**What you are asked to do:**
Repeat the entries exactly but omit the pictures.
"""
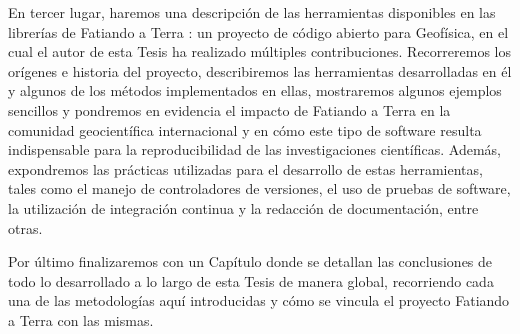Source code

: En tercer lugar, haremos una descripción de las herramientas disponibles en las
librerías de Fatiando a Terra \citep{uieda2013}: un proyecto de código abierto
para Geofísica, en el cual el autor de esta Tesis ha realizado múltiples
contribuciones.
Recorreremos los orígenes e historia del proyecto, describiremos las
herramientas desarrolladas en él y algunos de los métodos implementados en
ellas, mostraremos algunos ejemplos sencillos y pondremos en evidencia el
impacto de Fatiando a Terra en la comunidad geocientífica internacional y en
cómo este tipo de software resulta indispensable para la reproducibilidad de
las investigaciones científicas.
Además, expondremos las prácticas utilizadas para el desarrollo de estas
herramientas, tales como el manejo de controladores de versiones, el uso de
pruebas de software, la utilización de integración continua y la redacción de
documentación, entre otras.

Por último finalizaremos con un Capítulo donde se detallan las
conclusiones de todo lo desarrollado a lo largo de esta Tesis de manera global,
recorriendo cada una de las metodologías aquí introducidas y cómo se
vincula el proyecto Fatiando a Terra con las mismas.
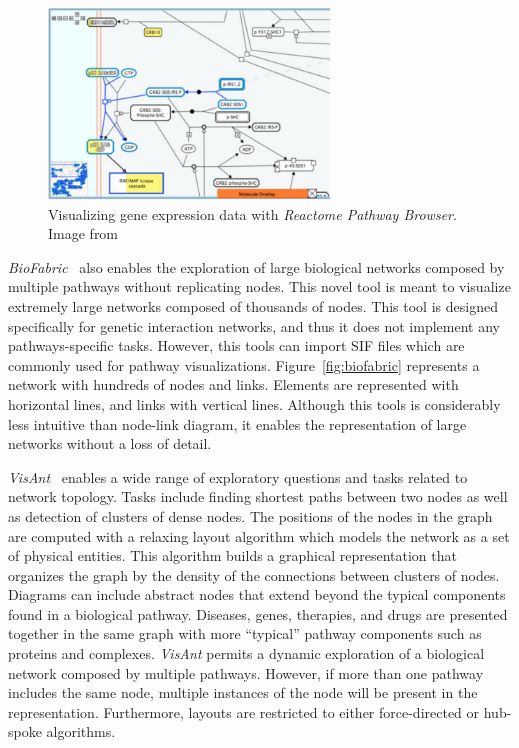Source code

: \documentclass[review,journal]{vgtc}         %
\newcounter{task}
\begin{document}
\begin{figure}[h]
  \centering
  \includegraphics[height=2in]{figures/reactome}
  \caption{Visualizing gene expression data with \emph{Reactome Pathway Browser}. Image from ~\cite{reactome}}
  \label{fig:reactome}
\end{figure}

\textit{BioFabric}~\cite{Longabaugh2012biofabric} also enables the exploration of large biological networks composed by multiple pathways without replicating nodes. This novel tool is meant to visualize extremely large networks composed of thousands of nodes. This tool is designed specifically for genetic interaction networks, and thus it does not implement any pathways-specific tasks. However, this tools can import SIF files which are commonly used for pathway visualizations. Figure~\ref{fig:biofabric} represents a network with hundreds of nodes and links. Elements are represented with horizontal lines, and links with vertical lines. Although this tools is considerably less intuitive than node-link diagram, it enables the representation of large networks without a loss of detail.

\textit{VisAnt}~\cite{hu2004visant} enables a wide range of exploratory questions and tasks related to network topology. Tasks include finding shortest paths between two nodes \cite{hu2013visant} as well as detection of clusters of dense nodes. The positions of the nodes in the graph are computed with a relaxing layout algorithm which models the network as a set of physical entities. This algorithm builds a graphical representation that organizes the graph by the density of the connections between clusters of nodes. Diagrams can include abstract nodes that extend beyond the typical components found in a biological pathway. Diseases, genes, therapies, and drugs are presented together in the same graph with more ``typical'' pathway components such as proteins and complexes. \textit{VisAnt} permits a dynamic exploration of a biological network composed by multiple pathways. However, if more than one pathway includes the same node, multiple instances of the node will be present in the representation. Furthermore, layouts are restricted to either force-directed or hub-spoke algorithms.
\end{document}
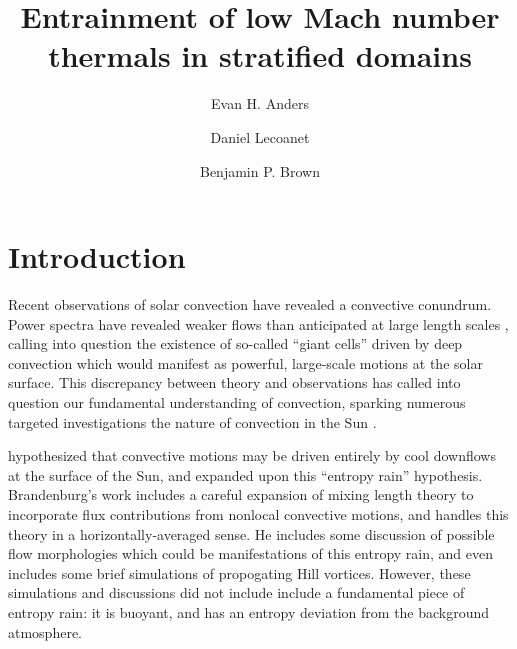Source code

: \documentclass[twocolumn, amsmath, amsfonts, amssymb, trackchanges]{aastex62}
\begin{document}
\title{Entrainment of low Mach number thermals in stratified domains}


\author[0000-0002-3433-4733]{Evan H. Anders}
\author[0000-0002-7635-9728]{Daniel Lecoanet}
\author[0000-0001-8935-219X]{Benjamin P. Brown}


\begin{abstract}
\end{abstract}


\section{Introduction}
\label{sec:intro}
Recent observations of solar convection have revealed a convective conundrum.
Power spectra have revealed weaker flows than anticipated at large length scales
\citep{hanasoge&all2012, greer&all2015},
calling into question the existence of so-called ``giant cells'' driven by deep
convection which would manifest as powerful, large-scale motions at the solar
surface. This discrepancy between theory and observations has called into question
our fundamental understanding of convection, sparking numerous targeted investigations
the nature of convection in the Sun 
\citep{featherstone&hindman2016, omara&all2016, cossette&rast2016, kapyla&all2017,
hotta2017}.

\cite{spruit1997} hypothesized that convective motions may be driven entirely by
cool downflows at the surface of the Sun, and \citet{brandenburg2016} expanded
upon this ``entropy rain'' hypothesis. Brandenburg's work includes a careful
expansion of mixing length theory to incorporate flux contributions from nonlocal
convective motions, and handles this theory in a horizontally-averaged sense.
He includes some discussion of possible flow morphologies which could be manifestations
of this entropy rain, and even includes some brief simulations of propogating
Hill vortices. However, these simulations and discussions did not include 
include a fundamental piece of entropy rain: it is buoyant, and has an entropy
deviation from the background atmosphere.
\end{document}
"""
**Reply:**
Source code

: En tercer lugar, haremos una descripción de las herramientas disponibles en las
librerías de Fatiando a Terra \citep{uieda2013}: un proyecto de código abierto
para Geofísica, en el cual el autor de esta Tesis ha realizado múltiples
contribuciones.
Recorreremos los orígenes e historia del proyecto, describiremos las
herramientas desarrolladas en él y algunos de los métodos implementados en
ellas, mostraremos algunos ejemplos sencillos y pondremos en evidencia el
impacto de Fatiando a Terra en la comunidad geocientífica internacional y en
cómo este tipo de software resulta indispensable para la reproducibilidad de
las investigaciones científicas.
Además, expondremos las prácticas utilizadas para el desarrollo de estas
herramientas, tales como el manejo de controladores de versiones, el uso de
pruebas de software, la utilización de integración continua y la redacción de
documentación, entre otras.

Por último finalizaremos con un Capítulo donde se detallan las
conclusiones de todo lo desarrollado a lo largo de esta Tesis de manera global,
recorriendo cada una de las metodologías aquí introducidas y cómo se
vincula el proyecto Fatiando a Terra con las mismas.
Source code

: \documentclass[review,journal]{vgtc}         %
\newcounter{task}
\begin{document}
\begin{figure}[h]
  \centering
  \includegraphics[height=2in]{figures/reactome}
  \caption{Visualizing gene expression data with \emph{Reactome Pathway Browser}. Image from ~\cite{reactome}}
  \label{fig:reactome}
\end{figure}

\textit{BioFabric}~\cite{Longabaugh2012biofabric} also enables the exploration of large biological networks composed by multiple pathways without replicating nodes. This novel tool is meant to visualize extremely large networks composed of thousands of nodes. This tool is designed specifically for genetic interaction networks, and thus it does not implement any pathways-specific tasks. However, this tools can import SIF files which are commonly used for pathway visualizations. Figure~\ref{fig:biofabric} represents a network with hundreds of nodes and links. Elements are represented with horizontal lines, and links with vertical lines. Although this tools is considerably less intuitive than node-link diagram, it enables the representation of large networks without a loss of detail.

\textit{VisAnt}~\cite{hu2004visant} enables a wide range of exploratory questions and tasks related to network topology. Tasks include finding shortest paths between two nodes \cite{hu2013visant} as well as detection of clusters of dense nodes. The positions of the nodes in the graph are computed with a relaxing layout algorithm which models the network as a set of physical entities. This algorithm builds a graphical representation that organizes the graph by the density of the connections between clusters of nodes. Diagrams can include abstract nodes that extend beyond the typical components found in a biological pathway. Diseases, genes, therapies, and drugs are presented together in the same graph with more ``typical'' pathway components such as proteins and complexes. \textit{VisAnt} permits a dynamic exploration of a biological network composed by multiple pathways. However, if more than one pathway includes the same node, multiple instances of the node will be present in the representation. Furthermore, layouts are restricted to either force-directed or hub-spoke algorithms.
\end{document}
Source code

: \documentclass[twocolumn, amsmath, amsfonts, amssymb, trackchanges]{aastex62}
\begin{document}
\title{Entrainment of low Mach number thermals in stratified domains}


\author[0000-0002-3433-4733]{Evan H. Anders}
\author[0000-0002-7635-9728]{Daniel Lecoanet}
\author[0000-0001-8935-219X]{Benjamin P. Brown}


\begin{abstract}
\end{abstract}


\section{Introduction}
\label{sec:intro}
Recent observations of solar convection have revealed a convective conundrum.
Power spectra have revealed weaker flows than anticipated at large length scales
\citep{hanasoge&all2012, greer&all2015},
calling into question the existence of so-called ``giant cells'' driven by deep
convection which would manifest as powerful, large-scale motions at the solar
surface. This discrepancy between theory and observations has called into question
our fundamental understanding of convection, sparking numerous targeted investigations
the nature of convection in the Sun 
\citep{featherstone&hindman2016, omara&all2016, cossette&rast2016, kapyla&all2017,
hotta2017}.

\cite{spruit1997} hypothesized that convective motions may be driven entirely by
cool downflows at the surface of the Sun, and \citet{brandenburg2016} expanded
upon this ``entropy rain'' hypothesis. Brandenburg's work includes a careful
expansion of mixing length theory to incorporate flux contributions from nonlocal
convective motions, and handles this theory in a horizontally-averaged sense.
He includes some discussion of possible flow morphologies which could be manifestations
of this entropy rain, and even includes some brief simulations of propogating
Hill vortices. However, these simulations and discussions did not include 
include a fundamental piece of entropy rain: it is buoyant, and has an entropy
deviation from the background atmosphere.
\end{document}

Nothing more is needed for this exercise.